◆ What you should do ◆
Could each record be written out again exactly as it stands?
** Data supplied follows **
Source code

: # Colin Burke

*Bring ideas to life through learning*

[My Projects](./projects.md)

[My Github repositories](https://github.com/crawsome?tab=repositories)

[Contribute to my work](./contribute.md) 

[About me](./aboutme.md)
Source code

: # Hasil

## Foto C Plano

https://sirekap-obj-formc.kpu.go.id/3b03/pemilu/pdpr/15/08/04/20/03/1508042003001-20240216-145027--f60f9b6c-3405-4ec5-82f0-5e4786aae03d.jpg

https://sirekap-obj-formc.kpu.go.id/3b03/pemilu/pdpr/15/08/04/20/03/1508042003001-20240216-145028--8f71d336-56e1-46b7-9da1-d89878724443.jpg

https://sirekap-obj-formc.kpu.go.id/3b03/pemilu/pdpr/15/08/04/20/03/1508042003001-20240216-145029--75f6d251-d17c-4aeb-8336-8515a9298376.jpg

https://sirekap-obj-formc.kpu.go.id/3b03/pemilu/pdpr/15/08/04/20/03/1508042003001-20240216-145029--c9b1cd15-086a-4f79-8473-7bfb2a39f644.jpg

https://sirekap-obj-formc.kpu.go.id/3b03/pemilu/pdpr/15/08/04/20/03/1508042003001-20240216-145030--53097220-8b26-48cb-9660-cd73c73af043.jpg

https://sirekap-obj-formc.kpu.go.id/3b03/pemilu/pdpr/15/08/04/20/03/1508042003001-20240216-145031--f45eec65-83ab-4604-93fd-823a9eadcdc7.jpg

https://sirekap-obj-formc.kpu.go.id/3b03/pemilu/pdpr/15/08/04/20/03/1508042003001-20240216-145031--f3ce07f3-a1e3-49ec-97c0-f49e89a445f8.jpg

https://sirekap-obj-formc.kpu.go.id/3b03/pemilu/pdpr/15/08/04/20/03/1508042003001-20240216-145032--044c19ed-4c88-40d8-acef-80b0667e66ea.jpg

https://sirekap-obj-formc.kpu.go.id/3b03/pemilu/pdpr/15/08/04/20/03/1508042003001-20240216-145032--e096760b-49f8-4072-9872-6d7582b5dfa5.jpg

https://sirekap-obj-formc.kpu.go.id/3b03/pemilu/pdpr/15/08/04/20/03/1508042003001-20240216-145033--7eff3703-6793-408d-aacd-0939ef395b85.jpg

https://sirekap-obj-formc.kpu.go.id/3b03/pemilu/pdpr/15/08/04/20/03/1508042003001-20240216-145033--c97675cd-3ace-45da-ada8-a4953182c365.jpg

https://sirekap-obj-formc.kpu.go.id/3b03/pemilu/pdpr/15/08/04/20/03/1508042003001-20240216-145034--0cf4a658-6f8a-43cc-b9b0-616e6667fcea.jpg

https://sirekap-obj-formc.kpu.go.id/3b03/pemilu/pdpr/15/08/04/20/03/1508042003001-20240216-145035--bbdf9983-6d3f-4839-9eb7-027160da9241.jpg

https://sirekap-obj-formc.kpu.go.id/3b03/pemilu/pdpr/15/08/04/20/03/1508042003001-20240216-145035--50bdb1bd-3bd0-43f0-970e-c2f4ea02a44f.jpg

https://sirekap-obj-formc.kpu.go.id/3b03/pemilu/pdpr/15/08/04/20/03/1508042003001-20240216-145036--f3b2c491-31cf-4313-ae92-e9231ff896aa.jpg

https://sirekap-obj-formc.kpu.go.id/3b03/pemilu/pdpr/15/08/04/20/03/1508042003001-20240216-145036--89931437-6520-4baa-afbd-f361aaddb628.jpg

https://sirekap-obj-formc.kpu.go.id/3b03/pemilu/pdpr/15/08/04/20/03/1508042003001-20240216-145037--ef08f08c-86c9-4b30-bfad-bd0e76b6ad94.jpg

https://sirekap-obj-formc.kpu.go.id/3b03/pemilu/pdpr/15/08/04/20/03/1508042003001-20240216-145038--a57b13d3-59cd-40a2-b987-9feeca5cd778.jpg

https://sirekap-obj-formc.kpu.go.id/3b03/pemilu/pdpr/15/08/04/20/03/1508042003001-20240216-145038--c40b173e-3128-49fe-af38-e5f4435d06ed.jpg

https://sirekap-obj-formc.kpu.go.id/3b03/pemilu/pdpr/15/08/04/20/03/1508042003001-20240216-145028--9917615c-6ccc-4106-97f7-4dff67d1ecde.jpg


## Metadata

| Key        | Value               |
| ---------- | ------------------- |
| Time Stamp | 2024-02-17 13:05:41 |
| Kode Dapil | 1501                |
** End of Data supplied **
◆ Problem solution ◆
Source code

: # Colin Burke

*Bring ideas to life through learning*

[My Projects](./projects.md)

[My Github repositories](https://github.com/crawsome?tab=repositories)

[Contribute to my work](./contribute.md) 

[About me](./aboutme.md)
Source code

: # Hasil

## Foto C Plano

https://sirekap-obj-formc.kpu.go.id/3b03/pemilu/pdpr/15/08/04/20/03/1508042003001-20240216-145027--f60f9b6c-3405-4ec5-82f0-5e4786aae03d.jpg

https://sirekap-obj-formc.kpu.go.id/3b03/pemilu/pdpr/15/08/04/20/03/1508042003001-20240216-145028--8f71d336-56e1-46b7-9da1-d89878724443.jpg

https://sirekap-obj-formc.kpu.go.id/3b03/pemilu/pdpr/15/08/04/20/03/1508042003001-20240216-145029--75f6d251-d17c-4aeb-8336-8515a9298376.jpg

https://sirekap-obj-formc.kpu.go.id/3b03/pemilu/pdpr/15/08/04/20/03/1508042003001-20240216-145029--c9b1cd15-086a-4f79-8473-7bfb2a39f644.jpg

https://sirekap-obj-formc.kpu.go.id/3b03/pemilu/pdpr/15/08/04/20/03/1508042003001-20240216-145030--53097220-8b26-48cb-9660-cd73c73af043.jpg

https://sirekap-obj-formc.kpu.go.id/3b03/pemilu/pdpr/15/08/04/20/03/1508042003001-20240216-145031--f45eec65-83ab-4604-93fd-823a9eadcdc7.jpg

https://sirekap-obj-formc.kpu.go.id/3b03/pemilu/pdpr/15/08/04/20/03/1508042003001-20240216-145031--f3ce07f3-a1e3-49ec-97c0-f49e89a445f8.jpg

https://sirekap-obj-formc.kpu.go.id/3b03/pemilu/pdpr/15/08/04/20/03/1508042003001-20240216-145032--044c19ed-4c88-40d8-acef-80b0667e66ea.jpg

https://sirekap-obj-formc.kpu.go.id/3b03/pemilu/pdpr/15/08/04/20/03/1508042003001-20240216-145032--e096760b-49f8-4072-9872-6d7582b5dfa5.jpg

https://sirekap-obj-formc.kpu.go.id/3b03/pemilu/pdpr/15/08/04/20/03/1508042003001-20240216-145033--7eff3703-6793-408d-aacd-0939ef395b85.jpg

https://sirekap-obj-formc.kpu.go.id/3b03/pemilu/pdpr/15/08/04/20/03/1508042003001-20240216-145033--c97675cd-3ace-45da-ada8-a4953182c365.jpg

https://sirekap-obj-formc.kpu.go.id/3b03/pemilu/pdpr/15/08/04/20/03/1508042003001-20240216-145034--0cf4a658-6f8a-43cc-b9b0-616e6667fcea.jpg

https://sirekap-obj-formc.kpu.go.id/3b03/pemilu/pdpr/15/08/04/20/03/1508042003001-20240216-145035--bbdf9983-6d3f-4839-9eb7-027160da9241.jpg

https://sirekap-obj-formc.kpu.go.id/3b03/pemilu/pdpr/15/08/04/20/03/1508042003001-20240216-145035--50bdb1bd-3bd0-43f0-970e-c2f4ea02a44f.jpg

https://sirekap-obj-formc.kpu.go.id/3b03/pemilu/pdpr/15/08/04/20/03/1508042003001-20240216-145036--f3b2c491-31cf-4313-ae92-e9231ff896aa.jpg

https://sirekap-obj-formc.kpu.go.id/3b03/pemilu/pdpr/15/08/04/20/03/1508042003001-20240216-145036--89931437-6520-4baa-afbd-f361aaddb628.jpg

https://sirekap-obj-formc.kpu.go.id/3b03/pemilu/pdpr/15/08/04/20/03/1508042003001-20240216-145037--ef08f08c-86c9-4b30-bfad-bd0e76b6ad94.jpg

https://sirekap-obj-formc.kpu.go.id/3b03/pemilu/pdpr/15/08/04/20/03/1508042003001-20240216-145038--a57b13d3-59cd-40a2-b987-9feeca5cd778.jpg

https://sirekap-obj-formc.kpu.go.id/3b03/pemilu/pdpr/15/08/04/20/03/1508042003001-20240216-145038--c40b173e-3128-49fe-af38-e5f4435d06ed.jpg

https://sirekap-obj-formc.kpu.go.id/3b03/pemilu/pdpr/15/08/04/20/03/1508042003001-20240216-145028--9917615c-6ccc-4106-97f7-4dff67d1ecde.jpg


## Metadata

| Key        | Value               |
| ---------- | ------------------- |
| Time Stamp | 2024-02-17 13:05:41 |
| Kode Dapil | 1501                |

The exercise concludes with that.